Laboratory measurements
Total Antioxidant Status (TAS) kits purchased from Randox Laboratories Ltd. (Crumlin, UK) are
applied for the assessment of the overall serum antioxidant capacity. It is based on the
suppression of the formation of 2,2'-azinobis (3-ethylbenzothiazoline-6-sulfonate; ABTS*+),
mediated mainly by the subsequent antioxidants: uric acid, protein thiol groups, ascorbic
acid, and tocopherol. The plasma levels of MCP-1, IL-6, CRP, IL-17A and calprotectin are
tested by commercially available human ELISA kit respectively, according to the
manufacturer's instruction.
Stool DNA Isolation and 16S rDNA Gene Amplicon Sequencing
QI Aamp DNA Stool Mini Kit (51504; Qiagen, Germantown, MD) is used to extract gDNA from
freshly collected feces samples from both mouse strains. The 16S rDNA gene variable regions
V3-V6 are amplified by PCR using fecal gDNA. PCR comprised two consecutive steps. Primers
targeting the 16S rDNA gene (italic) and specific primers carrying the 59M13/rM13 adapters
(bold) 338FM13 (GTAAACGACGGCCAGTGCTCCTACGGGWGGCAGCAGT) and 1044R-rM13
(GGAAACAGCTATGACCATGACTACGCGCTGACGACARCCATG) are used to amplify the V3-V6 region of the
bacterial 16S rDNA gene. After purification of PCR products using the NucleoSpin Gel and PCR
Clean-Up Kit per the manufacturer's instructions, concentration and quality of the purified
PCR products are assessed. To barcode each PCR product with a specific MID sequence and add
the 454-specific Lib-L tag, a second PCR was performed using M13/rM13-specific primers
containing the 454-specific Lib-L primers (underlined) A-M13 (CCATCTCATCCCTGCGTGTCTCCGACTCAG
/ MIDsequence/GTAAACGACGGCCAGG) and B-rM13 (CCTATCCCCTGTGTGCCTTGGCAGTCTCAGGGAAACAGCTATGA
CCATGA).
Amplicons of the second PCR were pooled and purified by ethanol precipitation. Purified PCR
products are run on a 0.8% agarose gel, bands corresponding to the barcoded 16S rDNA gene
sequences are excised, and DNA was extracted using the NucleoSpin Gel and PCR Clean-Up Kit.

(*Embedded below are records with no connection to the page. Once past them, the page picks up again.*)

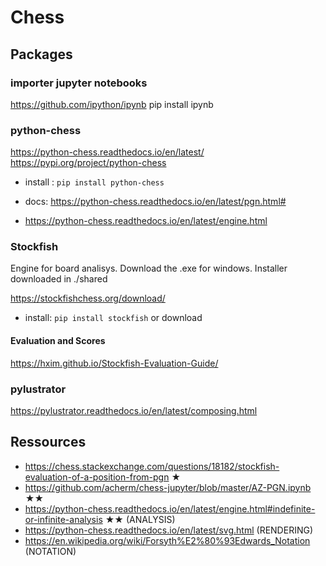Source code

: # Chess


## Packages


### importer jupyter notebooks
https://github.com/ipython/ipynb
pip install ipynb

### python-chess
https://python-chess.readthedocs.io/en/latest/
https://pypi.org/project/python-chess  

- install :  `pip install python-chess`
- docs: https://python-chess.readthedocs.io/en/latest/pgn.html#
  
- https://python-chess.readthedocs.io/en/latest/engine.html
  
### Stockfish
Engine for board analisys.  Download the .exe for windows.
Installer downloaded in ./shared

https://stockfishchess.org/download/

- install: `pip install stockfish`  or download

#### Evaluation and Scores
https://hxim.github.io/Stockfish-Evaluation-Guide/

### pylustrator
https://pylustrator.readthedocs.io/en/latest/composing.html

## Ressources
- https://chess.stackexchange.com/questions/18182/stockfish-evaluation-of-a-position-from-pgn ★
- https://github.com/acherm/chess-jupyter/blob/master/AZ-PGN.ipynb ★★
- https://python-chess.readthedocs.io/en/latest/engine.html#indefinite-or-infinite-analysis ★★ (ANALYSIS)
- https://python-chess.readthedocs.io/en/latest/svg.html (RENDERING)
- https://en.wikipedia.org/wiki/Forsyth%E2%80%93Edwards_Notation (NOTATION)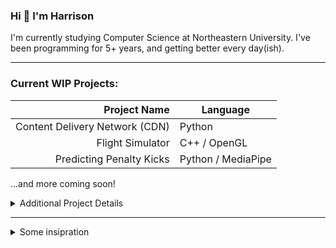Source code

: ### Hi 👋 I'm Harrison

I'm currently studying Computer Science at Northeastern University. I've been programming for 5+ years, and getting better every day(ish).

---

### Current WIP Projects:
| Project Name | Language |
|---:|---|
| Content Delivery Network (CDN) | Python |
| Flight Simulator | C++ / OpenGL |
| Predicting Penalty Kicks | Python / MediaPipe |

...and more coming soon!

<details>
<summary>Additional Project Details</summary>

  #### Content Delivery Network (CDN)
  - Implements a DNS server to resolve a hostname to a replica server that is most local to a request
  - Manages an HTTP cache per replica server to minimize time-to-completion for content requests
  
  #### Flight Simulator
  - Simulates the physical properties of an airplane and models it using OpenGL
  - Airplane flies over a procedurally generated landscape
  
  #### Predicting Penalty Kicks
  - Uses MediaPipe and MMAction2 libraries to implement a pose estimation model
  - Predicts the outcome of a penalty kick in soccer using this model

</details>

---
  
<details>
<summary>Some insipration</summary>

  > To be or not to be.
  
  — Shakespeare
  
  > To do is to be.
  
  — Nietzsche
  
  > To be is to do.
  
  — Sartre
  
  > Do be do be do.
  
  — Sinatra
</details>
<!--
**harrison-e/harrison-e** is a ✨ _special_ ✨ repository because its `README.md` (this file) appears on your GitHub profile.

Here are some ideas to get you started:

- 🔭 I’m currently working on ...
- 🌱 I’m currently learning ...
- 👯 I’m looking to collaborate on ...
- 🤔 I’m looking for help with ...
- 💬 Ask me about ...
- 📫 How to reach me: ...
- 😄 Pronouns: ...
- ⚡ Fun fact: ...
-->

DNA is eluted in ddH2O, further purified using AMPure Beads (Beckman Coulter, Inc., Brea,
CA), and finally, resuspended in ddH2O. Concentration and quality of the purified barcoded
sequences are assessed using a Nanodrop (Peqlab Biotechnology). Samples are stored at 220°C.
Amplicon sequencing is performed at Eurofins on a 454 GS FLX Titanium Platform from one side
(Lib-L-A) according to the recommended procedures for 454 Roche (Roche, Basel, Switzerland).